Non. Nous sommes un acteur trop petit pour prétendre à la certification Google. En revanche, nous avons intégré l'ensemble des applications de la suite Google Play, notamment la boutique applicative. Ils sont accessibles de la même manière. Dès que nous aurons des volumes suffisants, nous demanderons notre certification.
Le cahier des charges a été écrit en France, mais toute la conception matérielle est chinoise
Quels sont vos objectifs avec votre premier mobile ?
Nous espérons vendre 30 000 pièces du Vitamin A sur les six premiers mois de commercialisation. Nous en avons commandé 6000 dans un premier temps. 3000 sont déjà en notre possession et les 3000 suivants suivront rapidement. Si nous atteignons notre objectif, nous serons en bonne position pour finaliser notre modèle suivant.
Pour quand ce dernier est-il prévu et quelle sera sa configuration ?

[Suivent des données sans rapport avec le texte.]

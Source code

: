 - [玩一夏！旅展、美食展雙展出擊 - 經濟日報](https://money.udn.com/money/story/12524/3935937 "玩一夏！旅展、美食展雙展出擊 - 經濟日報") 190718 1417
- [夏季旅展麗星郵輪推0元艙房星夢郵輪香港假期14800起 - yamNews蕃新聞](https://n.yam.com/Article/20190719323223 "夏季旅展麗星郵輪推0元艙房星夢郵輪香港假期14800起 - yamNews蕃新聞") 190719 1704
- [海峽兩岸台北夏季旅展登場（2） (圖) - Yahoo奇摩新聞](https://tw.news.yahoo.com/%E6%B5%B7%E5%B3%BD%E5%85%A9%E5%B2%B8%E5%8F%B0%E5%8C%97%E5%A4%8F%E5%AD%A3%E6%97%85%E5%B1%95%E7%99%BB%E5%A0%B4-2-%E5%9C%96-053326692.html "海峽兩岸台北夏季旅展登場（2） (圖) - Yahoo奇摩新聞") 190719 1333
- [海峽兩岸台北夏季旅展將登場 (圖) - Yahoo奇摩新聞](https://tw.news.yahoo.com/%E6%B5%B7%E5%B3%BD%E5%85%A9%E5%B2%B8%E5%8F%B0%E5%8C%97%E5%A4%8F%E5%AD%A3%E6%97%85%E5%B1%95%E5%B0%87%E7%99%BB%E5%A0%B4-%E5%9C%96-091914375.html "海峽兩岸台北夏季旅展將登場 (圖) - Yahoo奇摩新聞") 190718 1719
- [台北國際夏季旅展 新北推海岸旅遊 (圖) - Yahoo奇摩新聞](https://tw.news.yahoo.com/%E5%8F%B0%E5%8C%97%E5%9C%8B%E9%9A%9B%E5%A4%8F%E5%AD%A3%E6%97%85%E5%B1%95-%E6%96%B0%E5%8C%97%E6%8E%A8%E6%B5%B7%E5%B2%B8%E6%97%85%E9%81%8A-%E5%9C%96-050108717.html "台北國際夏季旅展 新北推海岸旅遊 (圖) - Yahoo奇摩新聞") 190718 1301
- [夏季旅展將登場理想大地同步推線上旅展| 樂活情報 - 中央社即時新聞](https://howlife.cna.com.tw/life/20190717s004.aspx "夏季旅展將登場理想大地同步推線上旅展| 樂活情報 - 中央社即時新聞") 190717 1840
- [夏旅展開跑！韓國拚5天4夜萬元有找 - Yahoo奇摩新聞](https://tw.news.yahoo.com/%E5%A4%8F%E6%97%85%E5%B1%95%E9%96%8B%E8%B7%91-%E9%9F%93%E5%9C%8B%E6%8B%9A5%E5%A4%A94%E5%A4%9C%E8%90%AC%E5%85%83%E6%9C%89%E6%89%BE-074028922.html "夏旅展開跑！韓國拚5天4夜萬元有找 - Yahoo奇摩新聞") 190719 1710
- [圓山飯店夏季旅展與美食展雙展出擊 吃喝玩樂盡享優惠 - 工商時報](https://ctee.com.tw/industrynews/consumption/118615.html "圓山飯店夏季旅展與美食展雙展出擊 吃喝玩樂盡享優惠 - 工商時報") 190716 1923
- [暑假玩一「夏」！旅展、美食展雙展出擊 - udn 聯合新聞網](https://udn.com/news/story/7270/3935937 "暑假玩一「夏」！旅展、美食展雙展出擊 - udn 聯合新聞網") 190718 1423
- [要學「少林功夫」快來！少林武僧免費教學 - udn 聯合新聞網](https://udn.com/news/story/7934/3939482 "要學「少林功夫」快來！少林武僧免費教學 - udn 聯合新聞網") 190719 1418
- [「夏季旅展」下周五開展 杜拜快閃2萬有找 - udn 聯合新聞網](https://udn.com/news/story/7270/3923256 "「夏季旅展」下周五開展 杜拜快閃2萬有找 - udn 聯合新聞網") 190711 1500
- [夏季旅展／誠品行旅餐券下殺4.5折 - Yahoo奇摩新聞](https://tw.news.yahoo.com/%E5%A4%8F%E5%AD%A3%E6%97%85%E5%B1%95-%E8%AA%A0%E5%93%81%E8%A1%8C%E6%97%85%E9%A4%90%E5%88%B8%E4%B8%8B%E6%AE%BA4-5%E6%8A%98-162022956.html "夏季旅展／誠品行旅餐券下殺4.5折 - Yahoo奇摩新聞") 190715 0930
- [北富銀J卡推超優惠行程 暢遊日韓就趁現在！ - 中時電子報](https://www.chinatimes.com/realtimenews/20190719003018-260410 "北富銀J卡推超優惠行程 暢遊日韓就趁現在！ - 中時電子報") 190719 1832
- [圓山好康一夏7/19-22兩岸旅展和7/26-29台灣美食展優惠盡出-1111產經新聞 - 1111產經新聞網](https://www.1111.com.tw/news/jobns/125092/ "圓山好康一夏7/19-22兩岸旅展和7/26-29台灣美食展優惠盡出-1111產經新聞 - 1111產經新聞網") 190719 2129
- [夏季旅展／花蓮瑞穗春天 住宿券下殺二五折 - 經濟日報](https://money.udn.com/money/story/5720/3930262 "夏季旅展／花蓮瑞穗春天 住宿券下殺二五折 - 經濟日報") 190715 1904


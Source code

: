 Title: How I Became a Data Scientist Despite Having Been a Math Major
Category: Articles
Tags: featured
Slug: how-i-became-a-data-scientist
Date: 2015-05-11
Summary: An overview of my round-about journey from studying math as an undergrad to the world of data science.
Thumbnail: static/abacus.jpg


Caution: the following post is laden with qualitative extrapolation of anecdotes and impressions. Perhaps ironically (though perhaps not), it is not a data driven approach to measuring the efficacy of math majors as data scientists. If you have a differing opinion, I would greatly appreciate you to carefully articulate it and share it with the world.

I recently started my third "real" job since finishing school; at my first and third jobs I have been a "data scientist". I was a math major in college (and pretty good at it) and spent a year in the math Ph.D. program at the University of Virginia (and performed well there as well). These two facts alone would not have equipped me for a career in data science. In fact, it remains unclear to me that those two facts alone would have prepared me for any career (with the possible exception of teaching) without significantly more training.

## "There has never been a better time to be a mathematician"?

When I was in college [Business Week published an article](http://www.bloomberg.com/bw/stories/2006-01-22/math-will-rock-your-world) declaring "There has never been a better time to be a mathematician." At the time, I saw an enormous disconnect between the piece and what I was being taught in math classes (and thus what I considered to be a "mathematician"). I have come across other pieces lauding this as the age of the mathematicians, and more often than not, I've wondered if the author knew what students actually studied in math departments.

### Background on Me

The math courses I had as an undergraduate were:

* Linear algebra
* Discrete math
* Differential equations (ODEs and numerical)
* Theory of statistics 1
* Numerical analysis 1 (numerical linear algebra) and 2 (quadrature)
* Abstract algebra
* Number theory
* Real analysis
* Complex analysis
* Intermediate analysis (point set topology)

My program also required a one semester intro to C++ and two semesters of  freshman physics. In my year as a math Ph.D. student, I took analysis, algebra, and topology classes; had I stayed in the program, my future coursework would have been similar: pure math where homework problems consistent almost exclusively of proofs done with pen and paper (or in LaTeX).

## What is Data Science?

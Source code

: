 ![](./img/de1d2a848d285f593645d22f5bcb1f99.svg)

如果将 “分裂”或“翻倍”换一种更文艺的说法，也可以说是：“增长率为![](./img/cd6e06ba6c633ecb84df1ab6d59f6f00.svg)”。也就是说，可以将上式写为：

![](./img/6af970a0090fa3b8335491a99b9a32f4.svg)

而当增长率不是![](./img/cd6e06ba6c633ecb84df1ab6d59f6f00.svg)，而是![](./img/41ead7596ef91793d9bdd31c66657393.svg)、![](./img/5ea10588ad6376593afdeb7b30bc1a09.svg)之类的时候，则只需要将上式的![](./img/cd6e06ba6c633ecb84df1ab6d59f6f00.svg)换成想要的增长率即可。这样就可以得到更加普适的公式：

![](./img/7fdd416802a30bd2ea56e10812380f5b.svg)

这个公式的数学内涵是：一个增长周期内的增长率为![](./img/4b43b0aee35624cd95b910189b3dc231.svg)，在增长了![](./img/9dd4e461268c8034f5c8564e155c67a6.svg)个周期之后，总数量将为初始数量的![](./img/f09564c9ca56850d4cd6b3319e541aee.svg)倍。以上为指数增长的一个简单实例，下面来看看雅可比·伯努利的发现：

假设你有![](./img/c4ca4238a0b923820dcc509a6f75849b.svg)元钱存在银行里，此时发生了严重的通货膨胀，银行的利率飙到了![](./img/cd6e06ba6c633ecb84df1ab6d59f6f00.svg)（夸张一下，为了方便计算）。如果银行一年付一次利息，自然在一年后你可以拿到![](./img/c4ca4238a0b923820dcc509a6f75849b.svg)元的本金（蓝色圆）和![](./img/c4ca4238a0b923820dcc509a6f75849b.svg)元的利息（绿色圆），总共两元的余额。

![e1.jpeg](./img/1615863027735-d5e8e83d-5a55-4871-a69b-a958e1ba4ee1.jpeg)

Nous espérons lancer le Vitamin B à la rentrée prochaine, au plus tard en octobre. Il s'appuiera sur un chipset octo-core, toujours fourni par MediaTek. Nous souhaitons doubler la mémoire vive et l'espace de stockage. L'appareil photo numérique devrait passer à 16 mégapixels et la webcam à 8 mégapixels. Et l?écran sera certainement Full HD. Si nous parvenons à bien négocier, le prochain Vitamin pourrait également intégrer une protection de Corning et des éléments en aluminium. Le but est de conserver un prix de vente sous la barre des 200 euros.
Propos recueillis par Samir Azzemou et Stéphane Deschamps.